À l’issue d’une réunion d’urgence autour de M. Davutoglu, le porte-parole du gouvernement Numan Kurtulmus a annoncé plus tôt que l’auteur de l’attentat avait été identifié comme un Syrien né en 1988, sans toutefois donner son nom.
Dans l’après-midi, M. Kurtulmus a indiqué à la presse que cette personne était tout récemment entrée en Turquie depuis la Syrie.
L’explosion intervient alors que le pays est en état d’alerte maximum depuis l’attaque la plus meurtrière survenue sur son sol, attribuée au groupe État islamique (EI), qui a fait 103 morts en octobre devant la gare centrale d’Ankara.
« Je condamne fermement cette attaque terroriste commise par une personne d’origine syrienne », a lancé le président Recep Tayyip Erdogan lors d’un discours prononcé à Ankara, semblant pointer du doigt une responsabilité des jihadistes.
Longtemps soupçonné de complaisance envers les rebelles radicaux syriens, le régime islamo-conservateur turc a rejoint l’été dernier la coalition antijihadiste internationale et multiplié les arrestations de membres présumés de l’EI.
La déflagration, très puissante, s’est produite à 10h18 locales (08h18 GMT) dans le quartier de Sultanahmet, sur l’ancien hippodrome qui borde la basilique Sainte-Sophie et la Mosquée bleue, les deux monuments les plus visités de la plus grande ville du pays.
Les premières photos prises sur place montrent plusieurs corps démembrés couchés sur le sol pavé de cette grande esplanade, traversée chaque année par des millions de touristes venus du monde entier.
Berlin a recommandé « avec insistance » aux Allemands d’éviter « provisoirement » les « attractions touristiques » à Istanbul, alors que Paris a conseillé aux Français d’éviter le secteur de l’attentat.
Sitôt après l’explosion, de nombreux témoins ont évoqué le scénario d’un attentat suicide.

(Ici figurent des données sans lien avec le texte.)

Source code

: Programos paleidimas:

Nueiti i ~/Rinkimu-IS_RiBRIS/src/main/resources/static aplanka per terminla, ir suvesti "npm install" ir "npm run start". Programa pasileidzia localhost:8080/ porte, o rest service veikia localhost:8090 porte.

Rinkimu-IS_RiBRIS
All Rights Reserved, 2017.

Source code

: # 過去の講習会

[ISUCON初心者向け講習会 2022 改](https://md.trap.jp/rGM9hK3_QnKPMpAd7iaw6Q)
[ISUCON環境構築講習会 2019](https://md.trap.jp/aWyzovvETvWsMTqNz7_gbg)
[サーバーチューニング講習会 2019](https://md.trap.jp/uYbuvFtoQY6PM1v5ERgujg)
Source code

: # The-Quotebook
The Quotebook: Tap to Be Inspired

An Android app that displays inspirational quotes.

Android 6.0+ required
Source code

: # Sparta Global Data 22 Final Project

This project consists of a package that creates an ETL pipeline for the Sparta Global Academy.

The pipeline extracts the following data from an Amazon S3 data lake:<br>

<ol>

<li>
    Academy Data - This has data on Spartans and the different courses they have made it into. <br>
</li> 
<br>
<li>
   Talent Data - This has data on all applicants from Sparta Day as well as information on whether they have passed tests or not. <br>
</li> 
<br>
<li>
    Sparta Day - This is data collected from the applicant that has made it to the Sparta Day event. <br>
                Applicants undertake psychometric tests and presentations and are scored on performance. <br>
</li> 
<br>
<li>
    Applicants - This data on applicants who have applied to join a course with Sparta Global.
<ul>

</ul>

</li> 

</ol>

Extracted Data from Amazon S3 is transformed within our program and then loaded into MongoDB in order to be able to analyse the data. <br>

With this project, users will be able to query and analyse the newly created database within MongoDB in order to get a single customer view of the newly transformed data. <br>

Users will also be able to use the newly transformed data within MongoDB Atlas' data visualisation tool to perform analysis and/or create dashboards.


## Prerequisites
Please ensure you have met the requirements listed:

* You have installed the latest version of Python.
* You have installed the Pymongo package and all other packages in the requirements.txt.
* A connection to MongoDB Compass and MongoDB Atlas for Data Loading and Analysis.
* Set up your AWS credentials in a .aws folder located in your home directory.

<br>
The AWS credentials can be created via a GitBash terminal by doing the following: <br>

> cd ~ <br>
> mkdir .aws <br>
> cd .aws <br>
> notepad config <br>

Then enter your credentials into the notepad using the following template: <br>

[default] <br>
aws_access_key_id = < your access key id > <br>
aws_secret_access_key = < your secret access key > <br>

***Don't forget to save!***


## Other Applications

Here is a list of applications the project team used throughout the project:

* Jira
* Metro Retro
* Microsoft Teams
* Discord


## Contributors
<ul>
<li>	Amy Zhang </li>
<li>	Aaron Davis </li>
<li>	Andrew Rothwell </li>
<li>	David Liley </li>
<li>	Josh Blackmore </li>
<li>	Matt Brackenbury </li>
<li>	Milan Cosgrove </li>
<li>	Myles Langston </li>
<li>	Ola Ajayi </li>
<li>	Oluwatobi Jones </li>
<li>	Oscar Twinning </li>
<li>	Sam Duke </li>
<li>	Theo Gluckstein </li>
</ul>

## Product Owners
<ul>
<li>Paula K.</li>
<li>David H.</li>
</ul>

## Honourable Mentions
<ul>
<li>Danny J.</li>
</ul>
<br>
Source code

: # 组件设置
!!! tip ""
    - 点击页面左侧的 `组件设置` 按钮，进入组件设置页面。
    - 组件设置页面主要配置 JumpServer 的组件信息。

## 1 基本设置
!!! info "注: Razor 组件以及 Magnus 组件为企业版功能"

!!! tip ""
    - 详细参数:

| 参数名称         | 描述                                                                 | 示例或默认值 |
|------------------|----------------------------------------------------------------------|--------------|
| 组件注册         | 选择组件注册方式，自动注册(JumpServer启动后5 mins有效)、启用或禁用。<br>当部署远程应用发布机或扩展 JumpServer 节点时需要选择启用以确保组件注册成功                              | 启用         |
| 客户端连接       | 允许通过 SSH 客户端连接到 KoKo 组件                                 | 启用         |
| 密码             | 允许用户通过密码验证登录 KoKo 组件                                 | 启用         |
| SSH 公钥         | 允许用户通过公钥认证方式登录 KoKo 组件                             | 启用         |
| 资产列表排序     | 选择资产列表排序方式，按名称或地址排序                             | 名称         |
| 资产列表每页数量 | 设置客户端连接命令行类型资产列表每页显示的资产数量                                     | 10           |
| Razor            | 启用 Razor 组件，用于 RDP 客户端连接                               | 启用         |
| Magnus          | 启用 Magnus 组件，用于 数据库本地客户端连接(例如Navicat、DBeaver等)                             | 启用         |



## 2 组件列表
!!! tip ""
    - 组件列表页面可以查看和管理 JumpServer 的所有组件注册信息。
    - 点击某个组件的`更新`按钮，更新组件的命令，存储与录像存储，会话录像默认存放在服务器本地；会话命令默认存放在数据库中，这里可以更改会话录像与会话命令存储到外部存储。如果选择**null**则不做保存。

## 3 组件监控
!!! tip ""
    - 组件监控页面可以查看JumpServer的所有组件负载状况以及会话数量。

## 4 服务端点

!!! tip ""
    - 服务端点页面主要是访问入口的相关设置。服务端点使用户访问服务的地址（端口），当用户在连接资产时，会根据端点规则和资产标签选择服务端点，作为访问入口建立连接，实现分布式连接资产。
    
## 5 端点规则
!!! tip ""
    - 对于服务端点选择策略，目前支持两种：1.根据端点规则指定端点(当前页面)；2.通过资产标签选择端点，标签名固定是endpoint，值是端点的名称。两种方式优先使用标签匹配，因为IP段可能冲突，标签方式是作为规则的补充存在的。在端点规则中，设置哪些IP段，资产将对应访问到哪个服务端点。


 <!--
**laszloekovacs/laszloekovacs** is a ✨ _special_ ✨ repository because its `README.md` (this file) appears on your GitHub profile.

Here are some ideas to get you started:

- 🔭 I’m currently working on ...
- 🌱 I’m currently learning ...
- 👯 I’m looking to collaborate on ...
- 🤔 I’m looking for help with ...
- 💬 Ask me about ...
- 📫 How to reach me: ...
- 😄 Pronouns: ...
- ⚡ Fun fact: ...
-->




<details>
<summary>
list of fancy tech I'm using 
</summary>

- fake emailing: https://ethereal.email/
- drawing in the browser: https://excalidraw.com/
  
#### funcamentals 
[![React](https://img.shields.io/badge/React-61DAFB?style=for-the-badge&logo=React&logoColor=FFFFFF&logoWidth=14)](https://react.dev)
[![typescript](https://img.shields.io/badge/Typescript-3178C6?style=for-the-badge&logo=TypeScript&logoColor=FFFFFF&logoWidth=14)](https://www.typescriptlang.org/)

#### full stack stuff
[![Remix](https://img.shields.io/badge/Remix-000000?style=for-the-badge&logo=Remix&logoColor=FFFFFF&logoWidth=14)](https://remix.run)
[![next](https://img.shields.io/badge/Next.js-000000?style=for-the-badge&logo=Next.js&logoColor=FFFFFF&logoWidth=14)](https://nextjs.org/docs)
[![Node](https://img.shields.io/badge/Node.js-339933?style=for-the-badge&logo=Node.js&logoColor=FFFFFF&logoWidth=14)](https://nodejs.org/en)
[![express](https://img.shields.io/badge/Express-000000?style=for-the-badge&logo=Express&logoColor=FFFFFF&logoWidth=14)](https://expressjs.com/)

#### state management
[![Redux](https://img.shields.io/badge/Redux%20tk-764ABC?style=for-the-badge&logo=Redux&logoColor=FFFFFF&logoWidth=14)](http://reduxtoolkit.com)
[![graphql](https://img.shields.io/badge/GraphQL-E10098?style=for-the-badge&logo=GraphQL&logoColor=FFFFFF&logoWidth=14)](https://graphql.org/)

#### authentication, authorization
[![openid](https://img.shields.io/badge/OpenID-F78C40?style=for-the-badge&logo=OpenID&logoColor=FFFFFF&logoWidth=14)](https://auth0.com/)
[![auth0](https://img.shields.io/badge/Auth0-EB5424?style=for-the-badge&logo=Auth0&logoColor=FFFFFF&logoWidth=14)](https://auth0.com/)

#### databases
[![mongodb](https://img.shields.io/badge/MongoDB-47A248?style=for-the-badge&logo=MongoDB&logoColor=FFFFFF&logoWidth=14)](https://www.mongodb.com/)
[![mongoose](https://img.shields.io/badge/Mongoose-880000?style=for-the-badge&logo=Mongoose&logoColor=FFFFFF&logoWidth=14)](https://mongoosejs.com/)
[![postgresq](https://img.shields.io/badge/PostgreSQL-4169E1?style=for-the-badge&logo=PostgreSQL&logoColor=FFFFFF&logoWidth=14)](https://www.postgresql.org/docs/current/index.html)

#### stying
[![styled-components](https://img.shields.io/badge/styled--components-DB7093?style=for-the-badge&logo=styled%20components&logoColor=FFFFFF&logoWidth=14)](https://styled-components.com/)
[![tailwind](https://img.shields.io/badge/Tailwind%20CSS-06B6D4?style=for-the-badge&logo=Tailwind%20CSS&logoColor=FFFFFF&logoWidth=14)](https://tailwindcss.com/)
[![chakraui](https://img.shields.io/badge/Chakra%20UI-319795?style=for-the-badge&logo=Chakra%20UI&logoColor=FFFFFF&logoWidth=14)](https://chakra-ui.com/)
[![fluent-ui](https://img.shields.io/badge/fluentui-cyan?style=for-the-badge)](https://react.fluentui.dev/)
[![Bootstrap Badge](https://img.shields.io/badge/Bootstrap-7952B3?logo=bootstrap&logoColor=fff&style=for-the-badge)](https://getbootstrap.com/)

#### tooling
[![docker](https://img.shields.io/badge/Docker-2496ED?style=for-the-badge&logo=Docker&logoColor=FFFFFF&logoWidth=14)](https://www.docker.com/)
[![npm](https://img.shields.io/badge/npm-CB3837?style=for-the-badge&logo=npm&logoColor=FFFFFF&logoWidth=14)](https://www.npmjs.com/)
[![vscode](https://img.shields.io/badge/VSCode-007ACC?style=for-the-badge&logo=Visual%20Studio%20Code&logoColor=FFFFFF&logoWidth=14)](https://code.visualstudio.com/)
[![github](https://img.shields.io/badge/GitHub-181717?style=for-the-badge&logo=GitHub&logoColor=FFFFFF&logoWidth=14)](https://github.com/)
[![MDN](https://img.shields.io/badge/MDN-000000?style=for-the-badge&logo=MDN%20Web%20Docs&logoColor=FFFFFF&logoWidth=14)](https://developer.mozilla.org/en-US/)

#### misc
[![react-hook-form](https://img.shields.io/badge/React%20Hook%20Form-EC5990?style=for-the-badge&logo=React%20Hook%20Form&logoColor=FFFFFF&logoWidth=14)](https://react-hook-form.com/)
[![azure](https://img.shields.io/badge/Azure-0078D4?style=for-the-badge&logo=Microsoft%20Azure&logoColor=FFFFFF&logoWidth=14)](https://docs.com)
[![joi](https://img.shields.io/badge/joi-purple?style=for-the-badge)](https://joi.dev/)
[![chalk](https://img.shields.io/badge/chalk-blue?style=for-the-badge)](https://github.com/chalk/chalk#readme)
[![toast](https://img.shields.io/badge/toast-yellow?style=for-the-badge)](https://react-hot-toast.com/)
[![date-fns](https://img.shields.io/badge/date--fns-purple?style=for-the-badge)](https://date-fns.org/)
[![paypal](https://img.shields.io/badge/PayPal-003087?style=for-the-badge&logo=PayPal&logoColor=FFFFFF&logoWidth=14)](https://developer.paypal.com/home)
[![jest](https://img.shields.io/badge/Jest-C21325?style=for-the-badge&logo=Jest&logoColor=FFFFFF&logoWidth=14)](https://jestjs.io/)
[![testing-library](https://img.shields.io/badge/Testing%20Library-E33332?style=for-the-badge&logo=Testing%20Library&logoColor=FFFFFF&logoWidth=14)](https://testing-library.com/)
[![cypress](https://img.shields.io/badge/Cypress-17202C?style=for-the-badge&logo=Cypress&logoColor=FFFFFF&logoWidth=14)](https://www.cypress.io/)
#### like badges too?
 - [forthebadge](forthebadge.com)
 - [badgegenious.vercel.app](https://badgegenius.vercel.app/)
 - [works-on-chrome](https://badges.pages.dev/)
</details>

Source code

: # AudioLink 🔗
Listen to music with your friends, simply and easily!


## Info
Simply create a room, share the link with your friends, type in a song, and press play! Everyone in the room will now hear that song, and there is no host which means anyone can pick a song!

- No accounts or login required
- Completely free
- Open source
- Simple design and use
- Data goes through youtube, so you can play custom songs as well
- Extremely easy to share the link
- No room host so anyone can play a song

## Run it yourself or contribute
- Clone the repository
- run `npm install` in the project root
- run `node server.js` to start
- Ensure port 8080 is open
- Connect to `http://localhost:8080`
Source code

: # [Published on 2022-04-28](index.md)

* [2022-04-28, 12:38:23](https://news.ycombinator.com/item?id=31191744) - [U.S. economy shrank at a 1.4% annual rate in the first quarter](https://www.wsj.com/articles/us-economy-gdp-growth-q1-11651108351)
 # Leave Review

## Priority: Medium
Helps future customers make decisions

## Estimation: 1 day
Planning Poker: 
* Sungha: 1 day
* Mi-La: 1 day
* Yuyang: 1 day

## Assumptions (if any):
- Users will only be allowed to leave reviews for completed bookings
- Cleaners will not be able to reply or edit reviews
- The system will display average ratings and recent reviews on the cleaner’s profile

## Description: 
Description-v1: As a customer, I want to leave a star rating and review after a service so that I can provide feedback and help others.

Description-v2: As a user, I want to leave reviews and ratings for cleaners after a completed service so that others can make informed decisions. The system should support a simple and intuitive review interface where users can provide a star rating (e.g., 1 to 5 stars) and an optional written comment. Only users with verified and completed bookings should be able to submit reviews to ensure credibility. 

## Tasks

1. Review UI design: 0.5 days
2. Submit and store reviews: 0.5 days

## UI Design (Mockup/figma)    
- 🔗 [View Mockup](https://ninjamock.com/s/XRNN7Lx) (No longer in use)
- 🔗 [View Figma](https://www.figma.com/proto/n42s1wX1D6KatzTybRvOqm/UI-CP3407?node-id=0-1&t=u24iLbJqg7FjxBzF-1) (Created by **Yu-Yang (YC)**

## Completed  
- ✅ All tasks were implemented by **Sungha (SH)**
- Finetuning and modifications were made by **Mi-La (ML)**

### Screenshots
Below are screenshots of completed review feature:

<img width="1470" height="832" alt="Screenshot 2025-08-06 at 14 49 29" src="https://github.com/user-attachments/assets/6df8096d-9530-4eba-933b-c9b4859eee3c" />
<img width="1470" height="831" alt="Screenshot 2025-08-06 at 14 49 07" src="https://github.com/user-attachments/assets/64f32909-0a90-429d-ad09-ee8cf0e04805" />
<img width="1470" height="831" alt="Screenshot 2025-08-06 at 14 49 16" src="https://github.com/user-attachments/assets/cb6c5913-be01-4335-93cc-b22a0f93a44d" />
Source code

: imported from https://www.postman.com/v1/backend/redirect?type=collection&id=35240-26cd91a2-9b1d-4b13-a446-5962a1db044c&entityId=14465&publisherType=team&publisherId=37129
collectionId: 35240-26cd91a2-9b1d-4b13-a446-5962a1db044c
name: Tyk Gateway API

« J’ai entendu une très forte explosion, et puis de nombreux cris. Et puis j’ai vu une boule de feu et je me suis enfui », a raconté à l’AFP un homme turc qui n’a pas donné son nom, « je suis sûr à 100% qu’il ne s’agissait pas d’une bombe mais d’un attentat suicide ».
La Turquie vit en état d’alerte permanent depuis le double attentat suicide jihadiste qui a visé un rassemblement de manifestants prokurdes le 10 octobre devant la gare centrale d’Ankara, faisant 103 morts et plus de 500 blessés.
« Fermeté »
En janvier 2015 déjà, une femme kamikaze originaire du Daguestan russe, dont la presse locale avait affirmé qu’elle avait rejoint les rangs jihadistes en Syrie, s’était fait exploser devant un poste de police du quartier de Sultanahmet. Un policier avait été tué.
« Le mode opératoire, un kamikaze, et la cible, un groupe de touristes, suggèrent un attentat jihadiste », a commenté mardi à l’AFP un diplomate occidental.
« Si c’est le cas, c’est le signe que Daech (l’acronyme arabe de l’EI) a décidé de s’en prendre à l’État turc », a-t-il ajouté, « jusque-là, ses cibles en Turquie étaient les Kurdes ».
La Turquie est également secouée depuis l’été dernier par la reprise de combats meurtriers entre les forces de sécurité turques et le Parti des travailleurs du Kurdistan (PKK), qui ont fait voler en éclat un cessez-le-feu qui tenait depuis plus de deux ans.
Les rebelles kurdes visent en priorité militaires et policiers mais le 23 décembre dernier, une organisation armée kurde, les Faucons de la liberté du Kurdistan (TAK), a revendiqué une attaque au mortier qui a visé l’aéroport Sabiha Gökçen, sur la rive asiatique d’Istanbul, faisant un mort et un blessé.
M. Erdogan a promis à plusieurs reprises d’éradiquer le PKK.
« La fermeté de la Turquie n’a pas changé », a déclaré mardi l’homme fort du pays. « La Turquie est la première cible de toutes les organisations terroristes actives dans la région parce qu’elle les combat toutes avec la même détermination », a-t-il ajouté.
Le premier ministre français Manuel Valls a souligné que « la France, la Turquie, tous les pays qui sont attaqués par le terrorisme doivent être solidaires ».